Two things to note about the Note:
1) It solves the problem of married bishops among the traditional Anglican groups by determining that (a) married Anglican clergy – priests and bishops – seeking full communion can be prepared for ordination as priests but not bishops, and (b) that “the Ordinary can be either a priest or an unmarried bishop”. What a neat solution!

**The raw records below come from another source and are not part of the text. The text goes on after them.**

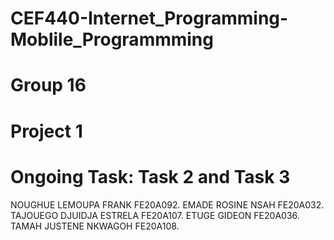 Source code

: # CEF440-Internet_Programming-Moblile_Programmming
# Group  16
# Project 1
# Ongoing Task: Task 2 and Task 3
NOUGHUE LEMOUPA FRANK FE20A092.
EMADE ROSINE NSAH FE20A032.
TAJOUEGO DJUIDJA ESTRELA FE20A107.
ETUGE GIDEON FE20A036.
TAMAH JUSTENE NKWAGOH FE20A108.
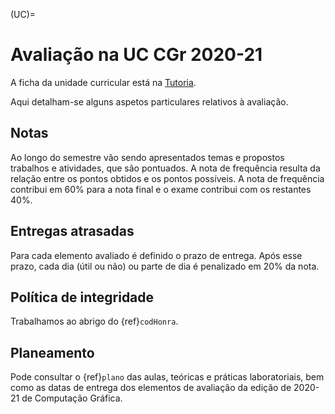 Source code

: (UC)=
# Avaliação na UC CGr 2020-21

A ficha da unidade curricular está na [Tutoria](https://academico.ualg.pt/netpa/doc?codeDiscip=14781057&anoLectivo=202021&codInstituic=9&stage=FichaUnidadeCurricular&_event=publicacaoFUC&docIsAttachment=false).

Aqui detalham-se alguns aspetos particulares relativos à avaliação.

## Notas

Ao longo do semestre vão sendo apresentados temas e propostos trabalhos e atividades, que são pontuados. A nota de frequência resulta da relação entre os pontos obtidos e os pontos possíveis. A nota de frequência contribui em 60\% para a nota final e o exame contribui com os restantes 40\%.

## Entregas atrasadas

Para cada elemento avaliado é definido o prazo de entrega. 
Após esse prazo, cada dia (útil ou não) ou parte de dia é penalizado em 20\% da nota.

## Política de integridade 

Trabalhamos ao abrigo do {ref}`codHonra`.


## Planeamento

Pode consultar o {ref}`plano` das aulas, teóricas e práticas laboratoriais, bem como as datas de entrega dos elementos de avaliação da edição de 2020-21 de Computação Gráfica.
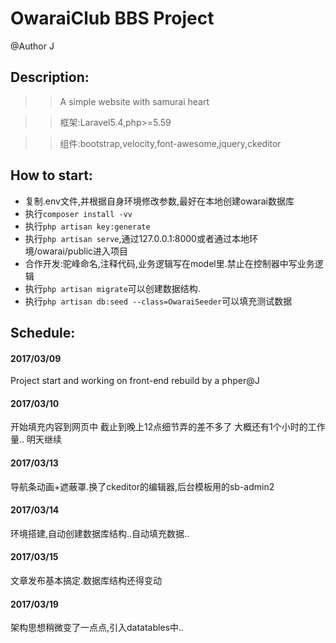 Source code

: OwaraiClub BBS Project
===

@Author J

Description:
---
>>	A simple website with samurai heart

>>	框架:Laravel5.4,php>=5.59

>>	组件:bootstrap,velocity,font-awesome,jquery,ckeditor

How to start:
---
*	复制.env文件,并根据自身环境修改参数,最好在本地创建owarai数据库
*	执行`composer install -vv`
*	执行`php artisan key:generate`
*	执行`php artisan serve`,通过127.0.0.1:8000或者通过本地环境/owarai/public进入项目
*	合作开发:驼峰命名,注释代码,业务逻辑写在model里.禁止在控制器中写业务逻辑
*	执行`php artisan migrate`可以创建数据结构.
*	执行`php artisan db:seed --class=OwaraiSeeder`可以填充测试数据

Schedule:
---
####	2017/03/09

Project start and working on front-end rebuild by a phper@J
	
####	2017/03/10

开始填充内容到网页中
截止到晚上12点细节弄的差不多了 大概还有1个小时的工作量.. 明天继续

####	2017/03/13

导航条动画+遮蔽罩.换了ckeditor的编辑器,后台模板用的sb-admin2


####	2017/03/14
环境搭建,自动创建数据库结构..自动填充数据..

####	2017/03/15
文章发布基本搞定.数据库结构还得变动

####	2017/03/19
架构思想稍微变了一点点,引入datatables中..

2) It solves the old question about the Western liturgical diversity. Part of the problem has been that, essentially, the Anglican rite is simply a “Reformed” version of the Roman Rite. Can it be said to be a “rite” in its own “right”, so to speak? Answer: Yes. According to Levada:
“It is the hope of the Holy Father, Pope Benedict XVI, that the Anglican clergy and faithful who desire union with the Catholic Church will find in this canonical structure the opportunity to preserve those Anglican traditions precious to them and consistent with the Catholic faith. Insofar as these traditions express in a distinctive way the faith that is held in common, they are a gift to be shared in the wider Church. The unity of the Church does not require a uniformity that ignores cultural diversity, as the history of Christianity shows. Moreover, the many diverse traditions present in the Catholic Church today are all rooted in the principle articulated by St. Paul in his letter to the Ephesians: ‘There is one Lord, one faith, one baptism’ (4:5). Our communion is therefore strengthened by such legitimate diversity, and so we are happy that these men and women bring with them their particular contributions to our common life of faith.”
So, the only question remaining for this one-time Lutheran is: Could a similar situation be envisaged for Lutherans wishing to enter into communion with the See of Rome? Or, for that matter, any identifiable Christian tradition? In other words, is this a new model for Catholic ecumenism? OR, is it just ancient “Uniatism” resurrected?